Appare dunque quanto mai anomalo che il giorno prima – quindi il 18 giugno – in Aula il senatore di Fratelli d’Italia Andrea De Priamo avesse dichiarato: “Smentiamo seccamente il falso argomento pretestuoso, ripetuto in commissione dalle opposizioni, secondo cui questa riforma assoggetterebbe il pm al potere dell’esecutivo. Falso argomento al quale non si è associato il presidente dell’Anm Parodi, che pur essendo contrario alla riforma, ha riconosciuto che questo assoggettamento non è previsto”.

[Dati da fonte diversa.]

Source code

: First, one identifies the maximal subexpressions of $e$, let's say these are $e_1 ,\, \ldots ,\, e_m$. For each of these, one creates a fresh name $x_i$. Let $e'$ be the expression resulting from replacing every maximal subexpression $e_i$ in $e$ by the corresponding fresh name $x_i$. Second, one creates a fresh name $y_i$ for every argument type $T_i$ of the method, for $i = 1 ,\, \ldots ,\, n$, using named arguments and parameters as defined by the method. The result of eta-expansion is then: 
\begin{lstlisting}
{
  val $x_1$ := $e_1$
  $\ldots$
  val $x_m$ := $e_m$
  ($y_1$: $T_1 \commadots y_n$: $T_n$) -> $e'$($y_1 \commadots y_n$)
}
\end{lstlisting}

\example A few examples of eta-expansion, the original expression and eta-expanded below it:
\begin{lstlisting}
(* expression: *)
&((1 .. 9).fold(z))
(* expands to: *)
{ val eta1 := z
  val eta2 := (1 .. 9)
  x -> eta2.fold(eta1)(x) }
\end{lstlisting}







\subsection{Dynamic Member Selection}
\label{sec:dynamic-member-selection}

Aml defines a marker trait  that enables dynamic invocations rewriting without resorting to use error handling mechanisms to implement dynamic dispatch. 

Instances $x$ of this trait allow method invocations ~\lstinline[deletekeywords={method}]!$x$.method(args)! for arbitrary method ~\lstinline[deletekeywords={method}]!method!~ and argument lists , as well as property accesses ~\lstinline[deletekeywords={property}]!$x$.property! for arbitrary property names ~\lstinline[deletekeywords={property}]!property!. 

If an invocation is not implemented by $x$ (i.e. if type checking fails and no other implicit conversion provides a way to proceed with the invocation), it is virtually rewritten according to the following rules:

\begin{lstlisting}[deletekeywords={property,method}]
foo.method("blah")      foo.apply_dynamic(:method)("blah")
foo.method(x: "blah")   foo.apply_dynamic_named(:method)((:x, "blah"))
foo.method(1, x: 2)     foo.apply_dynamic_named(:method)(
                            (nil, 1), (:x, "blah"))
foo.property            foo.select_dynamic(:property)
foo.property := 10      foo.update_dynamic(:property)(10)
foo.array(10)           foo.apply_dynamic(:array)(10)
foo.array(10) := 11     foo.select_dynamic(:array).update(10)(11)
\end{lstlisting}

Intesa mancata? In un convegno organizzato il 14 giugno, nel quale fra i relatori figuravano lo stesso Parodi, il ministro Nordio e l’ex magistrato (ed ex esponente Pci poi Ds poi Pd) Luciano Violante – che da settembre approderà in Rai nel programma Bellamà per curare uno spazio settimanale nel quale proporrà lezioni di educazione civica – ha invitato le parti “ad evitare contrapposizioni tra i poteri dello Stato e a favorire un riequilibrio costruttivo”. Ma le posizioni dell’Anm e della sua (ex?) area di appartenenza sono chiare: al momento in dissenso con la linea ufficiale di opposizione dura e pura dettata da Elly Schlein si sono alzate solo le voci di Goffredo Bettini e di Pierferdinando Casini. Un po’ pochino. Tocca lavorarci di più.